What is expected - Your answer is a copy of every line in the records where "questions" appears.

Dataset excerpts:
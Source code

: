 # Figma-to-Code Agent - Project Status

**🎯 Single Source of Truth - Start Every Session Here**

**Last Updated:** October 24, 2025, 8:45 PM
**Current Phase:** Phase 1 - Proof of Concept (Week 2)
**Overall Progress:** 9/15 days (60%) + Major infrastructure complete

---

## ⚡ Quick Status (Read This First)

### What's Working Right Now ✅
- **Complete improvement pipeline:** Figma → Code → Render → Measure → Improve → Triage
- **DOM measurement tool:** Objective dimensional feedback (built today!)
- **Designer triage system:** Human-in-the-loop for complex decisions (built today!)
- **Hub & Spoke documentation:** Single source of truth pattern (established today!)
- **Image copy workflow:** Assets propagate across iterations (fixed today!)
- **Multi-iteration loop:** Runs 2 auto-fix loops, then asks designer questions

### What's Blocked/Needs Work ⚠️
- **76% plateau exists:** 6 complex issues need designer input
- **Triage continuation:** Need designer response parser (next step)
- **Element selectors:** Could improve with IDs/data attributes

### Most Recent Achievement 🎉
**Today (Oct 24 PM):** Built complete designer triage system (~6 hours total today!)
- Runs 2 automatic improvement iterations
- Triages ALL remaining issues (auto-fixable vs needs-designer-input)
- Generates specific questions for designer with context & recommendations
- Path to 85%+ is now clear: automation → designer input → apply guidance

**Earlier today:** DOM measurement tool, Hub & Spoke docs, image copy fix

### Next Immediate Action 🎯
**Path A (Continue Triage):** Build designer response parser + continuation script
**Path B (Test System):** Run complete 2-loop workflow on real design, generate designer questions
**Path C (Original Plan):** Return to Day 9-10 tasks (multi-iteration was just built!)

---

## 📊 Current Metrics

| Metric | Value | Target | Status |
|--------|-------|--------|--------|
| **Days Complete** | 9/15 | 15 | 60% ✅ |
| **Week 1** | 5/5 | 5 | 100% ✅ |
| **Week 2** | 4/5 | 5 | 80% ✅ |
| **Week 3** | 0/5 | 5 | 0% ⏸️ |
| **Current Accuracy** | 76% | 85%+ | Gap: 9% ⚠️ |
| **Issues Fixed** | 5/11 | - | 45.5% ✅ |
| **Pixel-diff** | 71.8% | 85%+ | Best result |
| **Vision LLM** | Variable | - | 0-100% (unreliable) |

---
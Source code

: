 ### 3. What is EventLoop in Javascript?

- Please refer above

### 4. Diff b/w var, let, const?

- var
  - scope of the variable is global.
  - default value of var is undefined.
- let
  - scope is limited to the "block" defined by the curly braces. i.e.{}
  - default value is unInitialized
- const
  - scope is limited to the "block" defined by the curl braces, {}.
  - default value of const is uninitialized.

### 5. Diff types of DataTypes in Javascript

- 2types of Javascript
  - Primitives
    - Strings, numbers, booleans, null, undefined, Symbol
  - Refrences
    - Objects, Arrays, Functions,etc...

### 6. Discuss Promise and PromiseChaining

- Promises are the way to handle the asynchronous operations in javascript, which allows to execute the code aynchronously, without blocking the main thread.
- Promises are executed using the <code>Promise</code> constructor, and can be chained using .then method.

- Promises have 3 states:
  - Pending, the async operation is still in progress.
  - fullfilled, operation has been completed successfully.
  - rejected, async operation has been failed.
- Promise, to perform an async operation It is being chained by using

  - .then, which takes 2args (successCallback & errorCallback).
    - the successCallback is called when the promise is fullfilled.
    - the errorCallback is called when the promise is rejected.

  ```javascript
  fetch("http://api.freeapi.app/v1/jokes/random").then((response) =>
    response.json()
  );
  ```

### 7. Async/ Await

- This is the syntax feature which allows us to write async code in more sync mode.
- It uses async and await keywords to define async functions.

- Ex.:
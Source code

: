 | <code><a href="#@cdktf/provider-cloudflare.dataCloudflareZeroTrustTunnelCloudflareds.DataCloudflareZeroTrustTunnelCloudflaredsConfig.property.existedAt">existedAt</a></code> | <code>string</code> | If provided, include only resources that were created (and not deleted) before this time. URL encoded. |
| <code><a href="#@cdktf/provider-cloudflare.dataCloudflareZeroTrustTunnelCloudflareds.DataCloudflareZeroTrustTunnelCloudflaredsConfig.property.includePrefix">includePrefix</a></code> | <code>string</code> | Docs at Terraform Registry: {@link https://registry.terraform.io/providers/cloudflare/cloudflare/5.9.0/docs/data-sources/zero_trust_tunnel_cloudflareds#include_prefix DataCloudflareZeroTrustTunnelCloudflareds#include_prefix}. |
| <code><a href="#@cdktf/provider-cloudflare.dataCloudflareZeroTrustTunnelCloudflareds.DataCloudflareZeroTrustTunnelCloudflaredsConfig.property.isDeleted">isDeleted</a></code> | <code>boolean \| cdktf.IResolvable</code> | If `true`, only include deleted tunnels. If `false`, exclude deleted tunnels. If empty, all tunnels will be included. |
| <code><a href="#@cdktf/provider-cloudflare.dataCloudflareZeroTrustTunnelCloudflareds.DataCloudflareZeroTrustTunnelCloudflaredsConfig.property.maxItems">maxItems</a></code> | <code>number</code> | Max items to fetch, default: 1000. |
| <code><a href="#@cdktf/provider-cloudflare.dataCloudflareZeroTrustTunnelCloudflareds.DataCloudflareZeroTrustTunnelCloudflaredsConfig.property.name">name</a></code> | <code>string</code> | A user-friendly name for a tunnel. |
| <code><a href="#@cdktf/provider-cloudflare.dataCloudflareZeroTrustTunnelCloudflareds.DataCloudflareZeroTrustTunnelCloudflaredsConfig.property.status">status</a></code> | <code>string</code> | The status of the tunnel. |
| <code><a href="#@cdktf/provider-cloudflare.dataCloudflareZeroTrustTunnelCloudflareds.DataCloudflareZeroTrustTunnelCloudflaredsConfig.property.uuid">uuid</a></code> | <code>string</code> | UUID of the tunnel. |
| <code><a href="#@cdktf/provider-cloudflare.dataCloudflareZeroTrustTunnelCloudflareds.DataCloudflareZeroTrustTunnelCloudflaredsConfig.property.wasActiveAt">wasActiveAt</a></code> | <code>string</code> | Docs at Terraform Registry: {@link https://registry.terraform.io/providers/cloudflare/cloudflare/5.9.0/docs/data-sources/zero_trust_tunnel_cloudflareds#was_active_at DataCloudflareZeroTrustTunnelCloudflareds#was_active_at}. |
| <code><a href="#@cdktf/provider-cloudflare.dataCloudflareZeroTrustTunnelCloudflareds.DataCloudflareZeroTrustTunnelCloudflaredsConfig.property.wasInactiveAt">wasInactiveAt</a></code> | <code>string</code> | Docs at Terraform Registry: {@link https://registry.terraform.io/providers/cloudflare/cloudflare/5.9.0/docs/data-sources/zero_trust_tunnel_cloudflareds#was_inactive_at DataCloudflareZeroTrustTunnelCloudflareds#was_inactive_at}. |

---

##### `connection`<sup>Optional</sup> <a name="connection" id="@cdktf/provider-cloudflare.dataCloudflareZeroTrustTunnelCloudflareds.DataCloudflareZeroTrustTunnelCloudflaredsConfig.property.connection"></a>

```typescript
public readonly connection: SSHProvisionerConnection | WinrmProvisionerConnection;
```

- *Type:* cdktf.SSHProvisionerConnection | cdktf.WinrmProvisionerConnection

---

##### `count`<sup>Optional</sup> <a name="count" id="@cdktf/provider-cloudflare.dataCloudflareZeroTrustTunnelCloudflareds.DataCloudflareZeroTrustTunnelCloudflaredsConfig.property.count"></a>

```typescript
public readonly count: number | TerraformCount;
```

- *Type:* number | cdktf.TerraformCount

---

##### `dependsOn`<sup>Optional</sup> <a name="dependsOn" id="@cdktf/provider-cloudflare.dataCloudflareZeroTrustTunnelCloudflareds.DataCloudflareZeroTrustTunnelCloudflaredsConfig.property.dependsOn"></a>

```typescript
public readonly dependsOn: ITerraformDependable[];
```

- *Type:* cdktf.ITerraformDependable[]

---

Output of the task -
- **Multi-iteration loop:** Runs 2 auto-fix loops, then asks designer questions
- Generates specific questions for designer with context & recommendations
**Path B (Test System):** Run complete 2-loop workflow on real design, generate designer questions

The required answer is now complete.